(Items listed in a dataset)
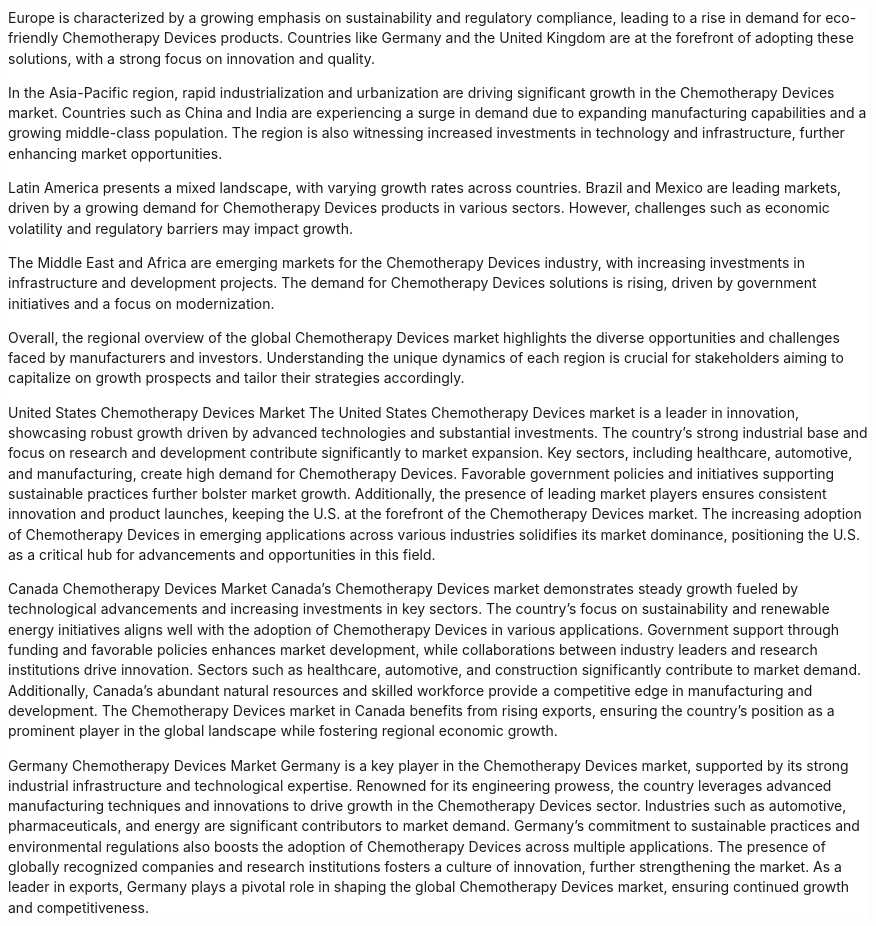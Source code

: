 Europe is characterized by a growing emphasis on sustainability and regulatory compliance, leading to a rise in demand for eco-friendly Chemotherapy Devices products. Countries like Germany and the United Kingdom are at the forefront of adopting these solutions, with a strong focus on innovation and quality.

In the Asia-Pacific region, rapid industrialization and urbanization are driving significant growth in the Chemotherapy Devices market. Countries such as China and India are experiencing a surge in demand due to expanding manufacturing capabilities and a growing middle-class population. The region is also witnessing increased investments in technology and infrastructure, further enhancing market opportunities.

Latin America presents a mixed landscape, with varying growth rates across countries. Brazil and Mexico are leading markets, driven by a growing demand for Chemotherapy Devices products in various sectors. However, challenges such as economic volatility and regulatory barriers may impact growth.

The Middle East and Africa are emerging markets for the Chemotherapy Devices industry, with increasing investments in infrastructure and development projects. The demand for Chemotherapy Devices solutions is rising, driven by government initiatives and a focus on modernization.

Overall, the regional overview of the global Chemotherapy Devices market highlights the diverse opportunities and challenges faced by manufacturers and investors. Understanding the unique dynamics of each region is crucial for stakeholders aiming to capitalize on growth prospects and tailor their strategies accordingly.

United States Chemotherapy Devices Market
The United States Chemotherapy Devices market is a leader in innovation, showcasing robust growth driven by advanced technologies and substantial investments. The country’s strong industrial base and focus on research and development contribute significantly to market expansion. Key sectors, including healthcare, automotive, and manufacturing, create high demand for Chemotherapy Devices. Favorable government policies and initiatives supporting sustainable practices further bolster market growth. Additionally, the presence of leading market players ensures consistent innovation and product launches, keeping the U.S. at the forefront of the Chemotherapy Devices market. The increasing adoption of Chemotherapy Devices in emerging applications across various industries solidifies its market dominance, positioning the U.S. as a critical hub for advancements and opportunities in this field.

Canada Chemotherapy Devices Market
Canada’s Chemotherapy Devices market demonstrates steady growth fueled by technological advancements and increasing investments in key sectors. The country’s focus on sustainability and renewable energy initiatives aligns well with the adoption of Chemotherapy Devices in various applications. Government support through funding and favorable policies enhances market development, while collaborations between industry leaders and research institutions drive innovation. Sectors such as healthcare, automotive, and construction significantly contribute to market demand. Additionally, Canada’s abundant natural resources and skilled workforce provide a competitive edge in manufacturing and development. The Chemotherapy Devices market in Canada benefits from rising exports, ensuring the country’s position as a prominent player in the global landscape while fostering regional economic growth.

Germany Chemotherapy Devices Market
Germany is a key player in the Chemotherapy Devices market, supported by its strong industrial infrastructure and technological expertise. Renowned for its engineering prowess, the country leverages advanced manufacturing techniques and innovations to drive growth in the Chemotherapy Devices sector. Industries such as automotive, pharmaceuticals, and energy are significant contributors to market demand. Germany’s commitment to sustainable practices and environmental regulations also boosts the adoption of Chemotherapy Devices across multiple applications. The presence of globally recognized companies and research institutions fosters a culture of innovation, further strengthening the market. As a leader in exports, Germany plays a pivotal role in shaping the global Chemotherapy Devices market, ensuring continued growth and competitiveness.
...
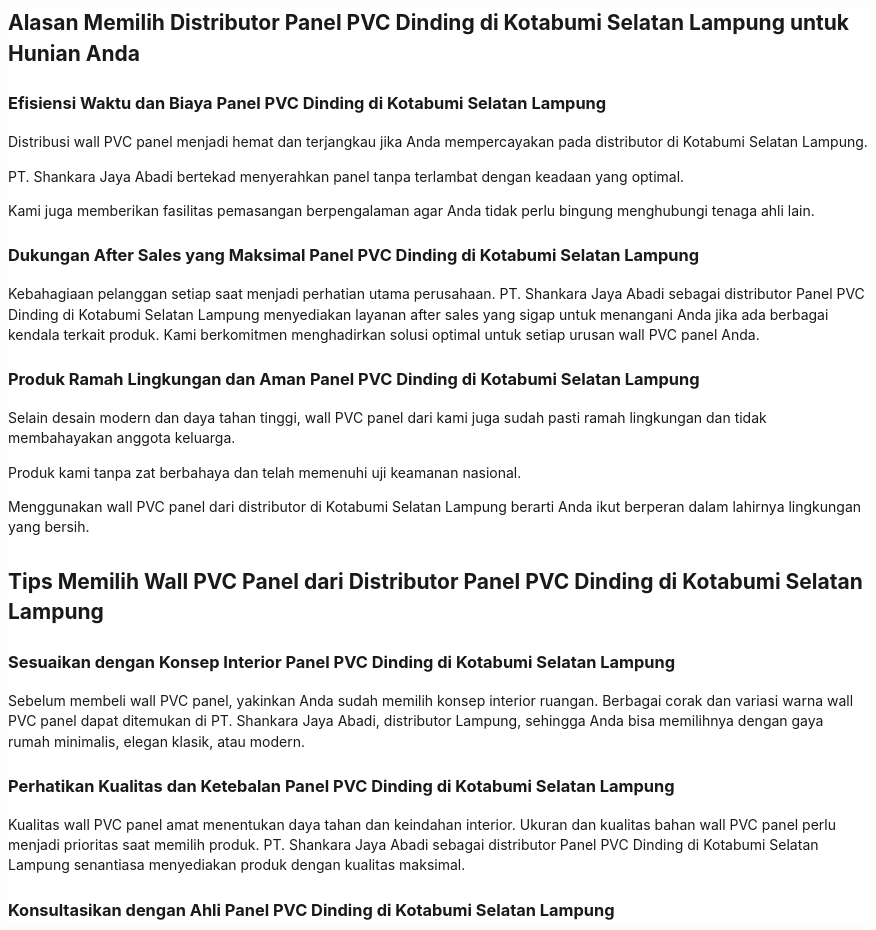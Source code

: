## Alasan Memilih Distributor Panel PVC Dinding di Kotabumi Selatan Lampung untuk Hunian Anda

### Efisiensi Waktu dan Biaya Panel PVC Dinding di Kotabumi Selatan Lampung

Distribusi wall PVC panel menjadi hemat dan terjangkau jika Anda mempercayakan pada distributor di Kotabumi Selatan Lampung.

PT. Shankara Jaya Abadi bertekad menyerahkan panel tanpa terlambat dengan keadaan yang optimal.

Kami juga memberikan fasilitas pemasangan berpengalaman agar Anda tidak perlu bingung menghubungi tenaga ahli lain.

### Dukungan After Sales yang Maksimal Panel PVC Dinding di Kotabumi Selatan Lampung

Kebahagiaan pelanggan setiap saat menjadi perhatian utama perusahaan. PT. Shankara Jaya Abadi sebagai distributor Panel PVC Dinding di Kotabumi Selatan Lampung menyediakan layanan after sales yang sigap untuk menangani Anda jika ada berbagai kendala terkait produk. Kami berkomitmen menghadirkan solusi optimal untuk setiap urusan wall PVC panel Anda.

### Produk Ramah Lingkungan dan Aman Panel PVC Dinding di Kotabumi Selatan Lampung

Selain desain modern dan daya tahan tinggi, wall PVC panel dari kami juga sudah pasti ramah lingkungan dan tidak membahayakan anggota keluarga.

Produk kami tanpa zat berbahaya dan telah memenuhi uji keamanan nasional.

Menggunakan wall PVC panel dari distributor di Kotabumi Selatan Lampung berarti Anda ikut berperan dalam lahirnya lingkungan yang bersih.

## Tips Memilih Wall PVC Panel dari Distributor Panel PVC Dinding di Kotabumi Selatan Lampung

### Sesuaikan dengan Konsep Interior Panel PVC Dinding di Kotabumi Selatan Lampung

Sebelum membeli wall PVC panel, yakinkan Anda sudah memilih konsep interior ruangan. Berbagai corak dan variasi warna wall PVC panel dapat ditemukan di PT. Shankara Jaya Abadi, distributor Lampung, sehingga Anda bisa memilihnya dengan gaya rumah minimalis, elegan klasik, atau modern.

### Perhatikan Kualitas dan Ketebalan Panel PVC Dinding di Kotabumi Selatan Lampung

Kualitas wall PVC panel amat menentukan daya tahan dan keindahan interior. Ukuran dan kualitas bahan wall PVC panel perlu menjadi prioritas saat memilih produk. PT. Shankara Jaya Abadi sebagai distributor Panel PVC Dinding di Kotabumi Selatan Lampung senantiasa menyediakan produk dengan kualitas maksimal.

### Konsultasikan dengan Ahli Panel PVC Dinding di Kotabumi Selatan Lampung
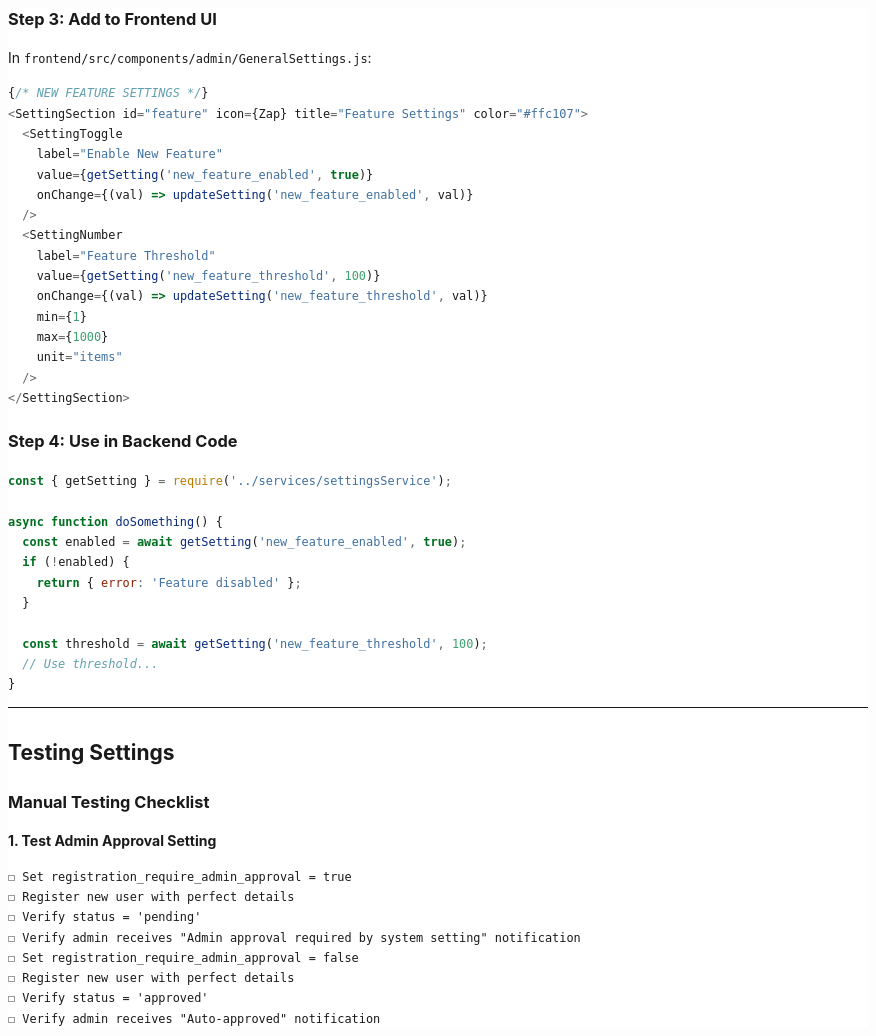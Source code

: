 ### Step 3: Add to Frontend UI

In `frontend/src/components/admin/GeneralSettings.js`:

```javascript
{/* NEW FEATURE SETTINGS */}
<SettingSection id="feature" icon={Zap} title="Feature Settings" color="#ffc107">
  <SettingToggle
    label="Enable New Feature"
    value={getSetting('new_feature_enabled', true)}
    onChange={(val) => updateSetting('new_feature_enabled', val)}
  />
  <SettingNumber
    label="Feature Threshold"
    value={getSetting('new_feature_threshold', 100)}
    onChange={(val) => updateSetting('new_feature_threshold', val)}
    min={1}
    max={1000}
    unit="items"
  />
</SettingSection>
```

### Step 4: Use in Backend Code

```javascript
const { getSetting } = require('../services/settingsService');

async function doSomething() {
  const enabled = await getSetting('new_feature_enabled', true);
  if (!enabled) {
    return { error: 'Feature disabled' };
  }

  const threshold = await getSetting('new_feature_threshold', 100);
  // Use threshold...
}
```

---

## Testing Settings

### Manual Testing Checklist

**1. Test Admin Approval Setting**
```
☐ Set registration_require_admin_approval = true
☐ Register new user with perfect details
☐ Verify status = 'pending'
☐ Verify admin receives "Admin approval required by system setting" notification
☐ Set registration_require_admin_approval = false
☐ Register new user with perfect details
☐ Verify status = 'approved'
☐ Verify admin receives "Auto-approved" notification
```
--
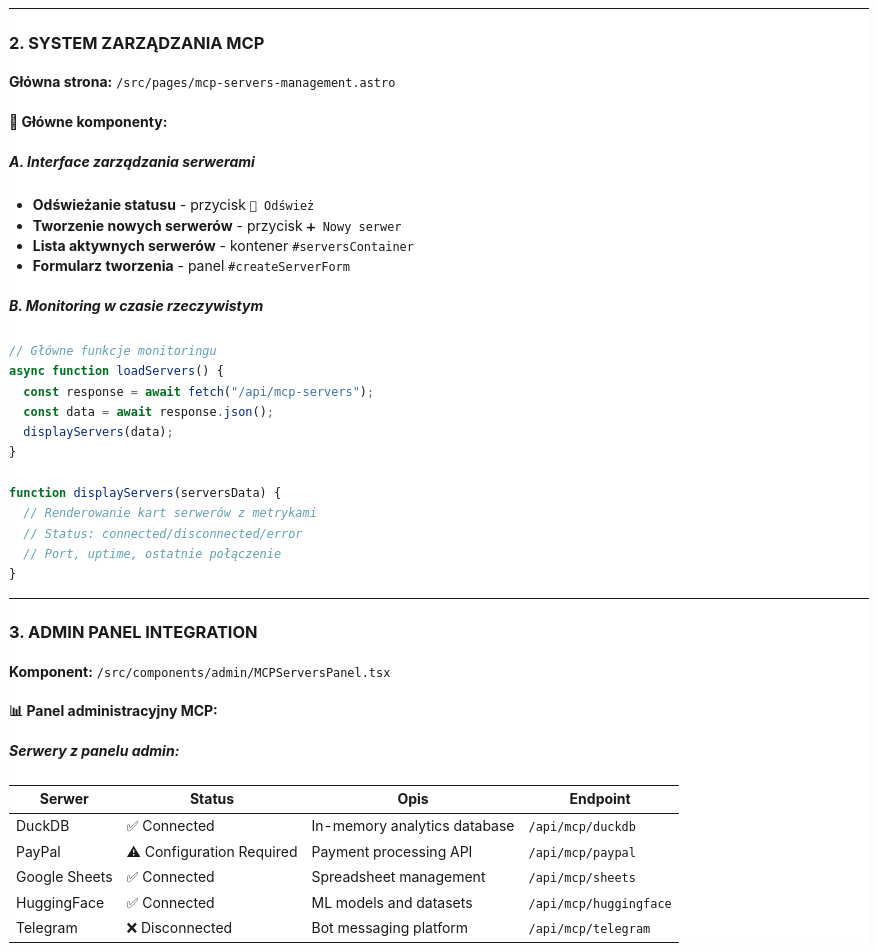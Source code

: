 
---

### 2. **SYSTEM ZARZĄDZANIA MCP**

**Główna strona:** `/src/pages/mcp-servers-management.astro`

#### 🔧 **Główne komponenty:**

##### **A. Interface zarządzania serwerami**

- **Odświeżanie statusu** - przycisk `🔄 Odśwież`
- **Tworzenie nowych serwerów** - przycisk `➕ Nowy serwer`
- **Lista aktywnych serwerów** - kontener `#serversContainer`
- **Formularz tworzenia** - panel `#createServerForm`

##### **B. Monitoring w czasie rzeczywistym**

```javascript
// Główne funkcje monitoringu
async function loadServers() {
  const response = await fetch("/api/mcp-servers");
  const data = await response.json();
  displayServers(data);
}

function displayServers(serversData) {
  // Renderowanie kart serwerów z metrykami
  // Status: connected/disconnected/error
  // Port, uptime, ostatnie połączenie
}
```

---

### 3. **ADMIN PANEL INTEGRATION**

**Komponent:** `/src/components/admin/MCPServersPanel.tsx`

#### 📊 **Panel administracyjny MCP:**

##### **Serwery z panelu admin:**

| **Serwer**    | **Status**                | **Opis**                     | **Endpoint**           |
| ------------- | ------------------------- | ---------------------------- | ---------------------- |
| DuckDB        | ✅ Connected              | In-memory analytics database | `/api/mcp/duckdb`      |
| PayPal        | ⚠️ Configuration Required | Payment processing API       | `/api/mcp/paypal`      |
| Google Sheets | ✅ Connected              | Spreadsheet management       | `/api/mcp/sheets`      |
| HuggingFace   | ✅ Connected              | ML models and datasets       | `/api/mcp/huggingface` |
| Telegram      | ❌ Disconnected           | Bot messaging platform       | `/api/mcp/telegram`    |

## WHAT TO DO
Wherever the string "components" appears in the records above, copy the line it sits in.

## SOLUTION
In `frontend/src/components/admin/GeneralSettings.js`:
**Komponent:** `/src/components/admin/MCPServersPanel.tsx`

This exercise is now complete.